Search the records below for the string "begin" and copy each line where it turns up.
MATERIAL PROVIDED below:
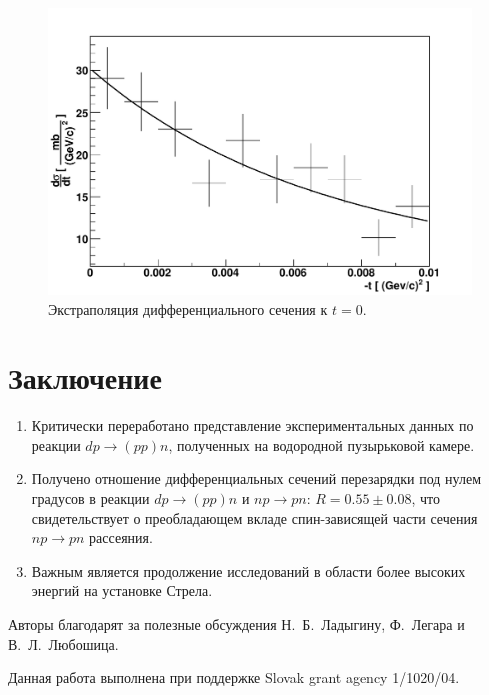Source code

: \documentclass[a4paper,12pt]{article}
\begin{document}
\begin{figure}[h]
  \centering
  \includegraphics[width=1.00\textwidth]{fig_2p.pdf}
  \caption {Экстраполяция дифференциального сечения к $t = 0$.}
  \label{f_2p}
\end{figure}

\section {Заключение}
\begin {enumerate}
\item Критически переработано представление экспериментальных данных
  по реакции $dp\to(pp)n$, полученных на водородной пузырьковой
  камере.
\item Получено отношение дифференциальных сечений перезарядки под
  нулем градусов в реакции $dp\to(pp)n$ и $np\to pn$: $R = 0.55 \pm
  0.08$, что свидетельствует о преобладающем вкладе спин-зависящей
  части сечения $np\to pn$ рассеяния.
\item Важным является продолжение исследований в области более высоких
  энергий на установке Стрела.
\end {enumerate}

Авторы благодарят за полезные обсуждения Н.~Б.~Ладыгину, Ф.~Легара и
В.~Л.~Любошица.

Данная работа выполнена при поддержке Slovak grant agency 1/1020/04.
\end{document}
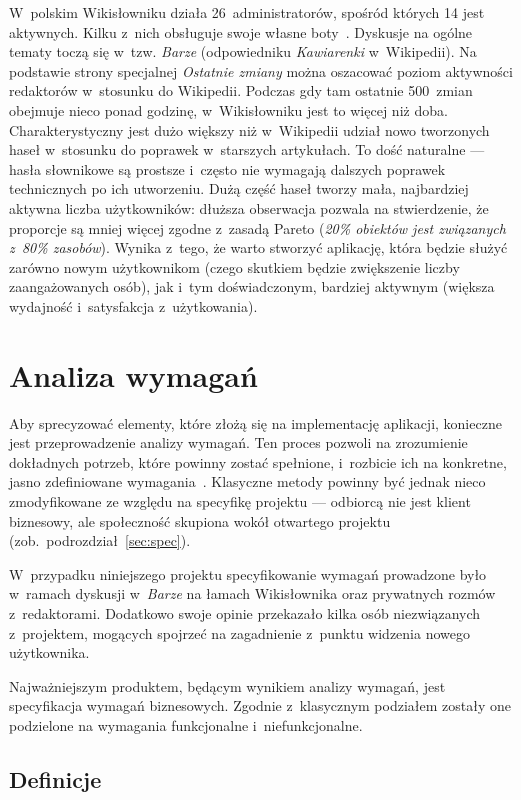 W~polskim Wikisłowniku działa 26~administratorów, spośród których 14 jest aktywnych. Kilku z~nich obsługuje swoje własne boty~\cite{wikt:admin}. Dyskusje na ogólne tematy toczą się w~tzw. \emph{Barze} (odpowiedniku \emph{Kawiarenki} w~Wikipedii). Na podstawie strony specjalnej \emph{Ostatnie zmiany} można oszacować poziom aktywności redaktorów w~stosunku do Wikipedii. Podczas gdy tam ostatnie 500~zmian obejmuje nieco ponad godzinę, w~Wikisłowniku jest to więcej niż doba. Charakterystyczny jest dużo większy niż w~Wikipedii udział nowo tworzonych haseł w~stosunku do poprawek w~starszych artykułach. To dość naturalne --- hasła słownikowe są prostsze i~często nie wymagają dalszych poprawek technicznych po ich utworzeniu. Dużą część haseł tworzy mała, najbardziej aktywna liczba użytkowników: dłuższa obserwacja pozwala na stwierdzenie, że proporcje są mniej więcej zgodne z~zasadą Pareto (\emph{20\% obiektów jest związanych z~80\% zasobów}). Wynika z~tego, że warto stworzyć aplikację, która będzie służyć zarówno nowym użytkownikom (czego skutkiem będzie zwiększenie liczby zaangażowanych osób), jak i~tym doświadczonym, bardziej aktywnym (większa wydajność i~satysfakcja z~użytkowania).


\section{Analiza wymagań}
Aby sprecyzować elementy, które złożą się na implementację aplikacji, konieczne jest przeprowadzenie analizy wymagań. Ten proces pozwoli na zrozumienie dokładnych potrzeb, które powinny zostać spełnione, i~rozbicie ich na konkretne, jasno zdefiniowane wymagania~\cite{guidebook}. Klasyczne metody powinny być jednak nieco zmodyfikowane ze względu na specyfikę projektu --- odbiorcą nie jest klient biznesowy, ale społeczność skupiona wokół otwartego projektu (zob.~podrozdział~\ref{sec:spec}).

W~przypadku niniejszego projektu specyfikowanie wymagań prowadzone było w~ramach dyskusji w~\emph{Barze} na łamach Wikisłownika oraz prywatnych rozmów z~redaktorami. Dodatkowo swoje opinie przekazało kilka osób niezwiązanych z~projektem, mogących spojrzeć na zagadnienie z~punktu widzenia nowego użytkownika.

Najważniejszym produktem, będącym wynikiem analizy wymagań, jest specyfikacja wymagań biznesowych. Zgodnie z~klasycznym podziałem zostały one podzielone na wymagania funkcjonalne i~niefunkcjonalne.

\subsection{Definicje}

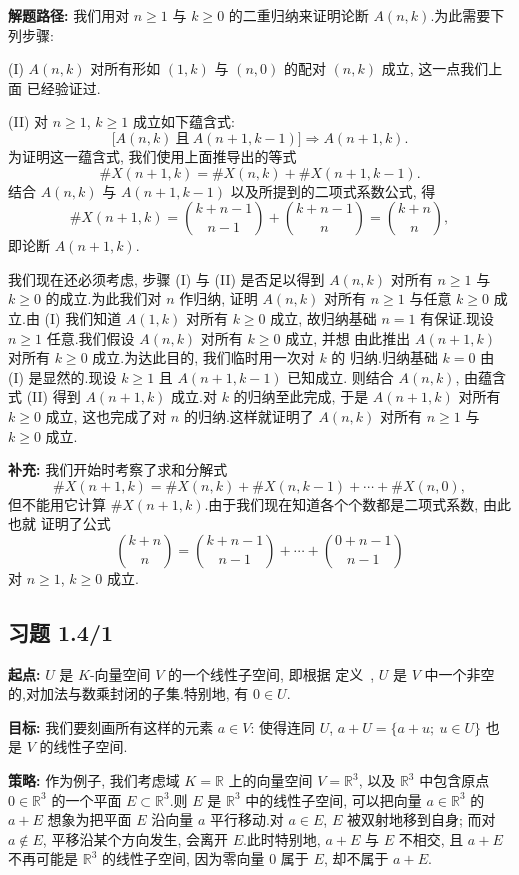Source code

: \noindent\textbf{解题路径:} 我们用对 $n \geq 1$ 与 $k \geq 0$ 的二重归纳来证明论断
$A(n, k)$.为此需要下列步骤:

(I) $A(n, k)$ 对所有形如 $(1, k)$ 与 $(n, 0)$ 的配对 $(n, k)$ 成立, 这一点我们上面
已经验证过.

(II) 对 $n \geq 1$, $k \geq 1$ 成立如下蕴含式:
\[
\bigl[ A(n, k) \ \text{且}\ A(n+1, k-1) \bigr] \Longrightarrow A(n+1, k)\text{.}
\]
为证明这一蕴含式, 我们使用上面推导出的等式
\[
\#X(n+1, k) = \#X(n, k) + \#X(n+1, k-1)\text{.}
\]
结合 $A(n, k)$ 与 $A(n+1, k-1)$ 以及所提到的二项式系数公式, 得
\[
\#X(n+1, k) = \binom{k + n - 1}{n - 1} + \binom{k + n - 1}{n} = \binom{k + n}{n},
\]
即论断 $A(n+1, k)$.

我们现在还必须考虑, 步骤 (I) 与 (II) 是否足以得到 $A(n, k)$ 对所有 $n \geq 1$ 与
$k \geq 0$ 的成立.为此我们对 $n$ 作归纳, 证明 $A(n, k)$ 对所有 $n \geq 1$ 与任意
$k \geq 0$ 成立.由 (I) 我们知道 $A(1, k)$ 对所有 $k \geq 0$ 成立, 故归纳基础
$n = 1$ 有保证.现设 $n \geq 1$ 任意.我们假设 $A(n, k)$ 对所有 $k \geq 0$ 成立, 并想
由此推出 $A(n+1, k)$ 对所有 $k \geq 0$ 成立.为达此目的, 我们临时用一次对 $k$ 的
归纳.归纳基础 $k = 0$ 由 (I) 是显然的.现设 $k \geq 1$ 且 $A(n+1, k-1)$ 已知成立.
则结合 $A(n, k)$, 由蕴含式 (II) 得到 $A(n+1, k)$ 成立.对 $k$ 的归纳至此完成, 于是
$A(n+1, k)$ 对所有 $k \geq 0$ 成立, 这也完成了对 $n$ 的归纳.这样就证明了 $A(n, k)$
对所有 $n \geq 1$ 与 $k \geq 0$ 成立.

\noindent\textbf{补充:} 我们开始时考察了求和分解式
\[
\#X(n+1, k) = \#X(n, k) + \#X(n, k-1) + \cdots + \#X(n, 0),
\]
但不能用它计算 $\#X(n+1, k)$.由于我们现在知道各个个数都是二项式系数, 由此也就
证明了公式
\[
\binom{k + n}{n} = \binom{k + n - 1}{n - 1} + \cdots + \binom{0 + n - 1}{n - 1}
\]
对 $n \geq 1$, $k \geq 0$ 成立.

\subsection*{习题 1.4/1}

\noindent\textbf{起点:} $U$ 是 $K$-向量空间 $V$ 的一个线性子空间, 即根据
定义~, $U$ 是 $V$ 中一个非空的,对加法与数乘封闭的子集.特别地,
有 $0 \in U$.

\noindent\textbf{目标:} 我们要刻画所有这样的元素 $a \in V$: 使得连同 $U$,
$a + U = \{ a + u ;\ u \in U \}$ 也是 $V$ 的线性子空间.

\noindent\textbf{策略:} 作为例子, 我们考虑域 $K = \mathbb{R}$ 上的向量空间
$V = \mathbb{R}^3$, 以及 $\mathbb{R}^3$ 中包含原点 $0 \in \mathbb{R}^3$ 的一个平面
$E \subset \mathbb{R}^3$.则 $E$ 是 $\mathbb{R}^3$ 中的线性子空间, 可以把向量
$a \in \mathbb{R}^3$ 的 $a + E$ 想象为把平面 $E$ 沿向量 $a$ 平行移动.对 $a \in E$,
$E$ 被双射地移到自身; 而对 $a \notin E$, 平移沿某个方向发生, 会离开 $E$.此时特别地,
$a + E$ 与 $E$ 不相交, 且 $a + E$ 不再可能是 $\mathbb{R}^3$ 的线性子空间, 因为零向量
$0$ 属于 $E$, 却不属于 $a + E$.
End of MATERIAL PROVIDED.
**WRITTEN ANSWER:**
\begin{document}
\begin{figure}[h]
\begin {enumerate}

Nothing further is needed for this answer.